When Jordan Donica was about 9 or 10, his aunt took him to New York City with a mission: Get the notion of making it on Broadway out of his system. Thankfully, that mission failed spectacularly.
“It was raining and I was dancing through the streets of Times Square, loving every second of it. My aunt had to tell me to slow down,” he recalls, now happily a New Yorker. “The thing that I love the most is here, at its height — the core where everything explodes out from.”
With determination and talent, Donica still hasn’t slowed down, earning his first Tony Award nomination for playing the hunky, gallant knight Sir Lancelot in a gorgeous Lincoln Center Theater revival of the classic musical “Camelot.”
“I’m just thankful and it just makes me want to do the work even more. Really. That was the first thought I had was, ‘I’m excited to get back to work,’” he says.
Donica’s story is of a man with a huge voice who moved a lot in his youth but always had Broadway as his North Star. He would tell friends as early as middle school that he knew what he was going to do with his life. His first email address had the words “Broadway Bound” in it.

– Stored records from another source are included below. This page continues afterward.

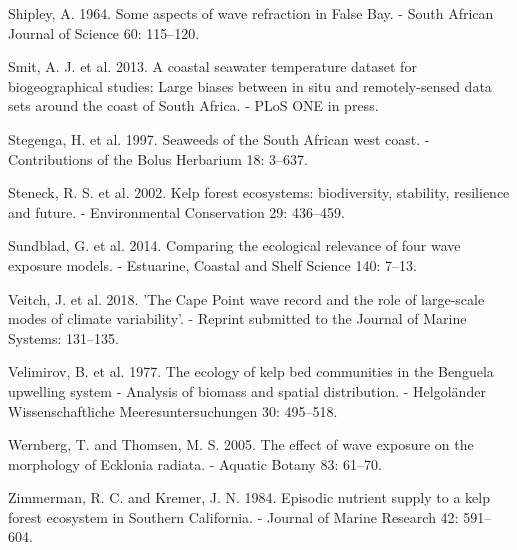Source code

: \documentclass[10pt,a4,]{article}
\begin{document}
\leavevmode\hypertarget{ref-Shipley1964}{}%
Shipley, A. 1964. Some aspects of wave refraction in False Bay. - South
African Journal of Science 60: 115--120.

\leavevmode\hypertarget{ref-Smit2013}{}%
Smit, A. J. et al. 2013. A coastal seawater temperature dataset for
biogeographical studies: Large biases between in situ and
remotely-sensed data sets around the coast of South Africa. - PLoS ONE
in press.

\leavevmode\hypertarget{ref-Stegenga1997}{}%
Stegenga, H. et al. 1997. Seaweeds of the South African west coast. -
Contributions of the Bolus Herbarium 18: 3--637.

\leavevmode\hypertarget{ref-Steneck2002}{}%
Steneck, R. S. et al. 2002. Kelp forest ecosystems: biodiversity,
stability, resilience and future. - Environmental Conservation 29:
436--459.

\leavevmode\hypertarget{ref-Sundblad2014}{}%
Sundblad, G. et al. 2014. Comparing the ecological relevance of four
wave exposure models. - Estuarine, Coastal and Shelf Science 140: 7--13.

\leavevmode\hypertarget{ref-Veitch2018}{}%
Veitch, J. et al. 2018. 'The Cape Point wave record and the role of
large-scale modes of climate variability'. - Reprint submitted to the
Journal of Marine Systems: 131--135.

\leavevmode\hypertarget{ref-Velimirov1977}{}%
Velimirov, B. et al. 1977. The ecology of kelp bed communities in the
Benguela upwelling system - Analysis of biomass and spatial
distribution. - Helgoländer Wissenschaftliche Meeresuntersuchungen 30:
495--518.

\leavevmode\hypertarget{ref-Wernberg2005}{}%
Wernberg, T. and Thomsen, M. S. 2005. The effect of wave exposure on the
morphology of Ecklonia radiata. - Aquatic Botany 83: 61--70.

\leavevmode\hypertarget{ref-Zimmerman1984}{}%
Zimmerman, R. C. and Kremer, J. N. 1984. Episodic nutrient supply to a
kelp forest ecosystem in Southern California. - Journal of Marine
Research 42: 591--604.
\end{document}
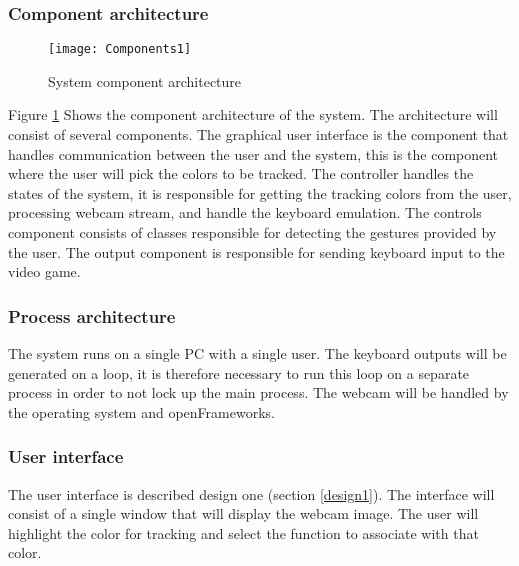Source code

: \subsubsection{Component architecture}

\begin{figure}[h]
\centering
\texttt{[image: Components1]}
\caption{System component architecture}
\label{fig:components}
\end{figure}

Figure \ref{fig:components} Shows the component architecture of the system.
The architecture will consist of several components. The graphical user interface is the component that handles communication between the user and the system, this is the component where the user will pick the colors to be tracked. The controller handles the states of the system, it is responsible for getting the tracking colors from the user, processing webcam stream, and handle the keyboard emulation. The controls component consists of classes responsible for detecting the gestures provided by the user. The output component is responsible for sending keyboard input to the video game.

\subsubsection*{Process architecture}
The system runs on a single PC with a single user. The keyboard outputs will be generated on a loop, it is therefore necessary to run this loop on a separate process in order to not lock up the main process. The webcam will be handled by the operating system and openFrameworks.

\subsubsection{User interface}
The user interface is described design one (section \ref{design1}). The interface will consist of a single window that will display the webcam image. The user will highlight the color for tracking and select the function to associate with that color.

A 2016 graduate of Otterbein University, Donica sharpened his craft in regional theater, playing Jesus in “Jesus Christ Superstar” at the Weathervane Playhouse in Ohio and was in the ensemble in “South Pacific” at the Utah Shakespeare Festival.
He made his Broadway debut in 2016 as Raoul in “The Phantom of the Opera,” coming full-circle. He had been in the audience as a kid during that New York visit, mesmerized by the skill of the Phantom. “I was like, ‘I need to learn how to use my voice the way that man is using his voice.’ And I set out to do that.”
Donica has had roles on TV’s “Charmed” and “Blue Bloods” and also starred as Marquis de Lafayette and Thomas Jefferson in the Los Angeles and San Francisco companies of the musical “Hamilton.” He originated the role of Freddy Eynsford-Hill in the 2018 Lincoln Center Theater revival of “My Fair Lady.”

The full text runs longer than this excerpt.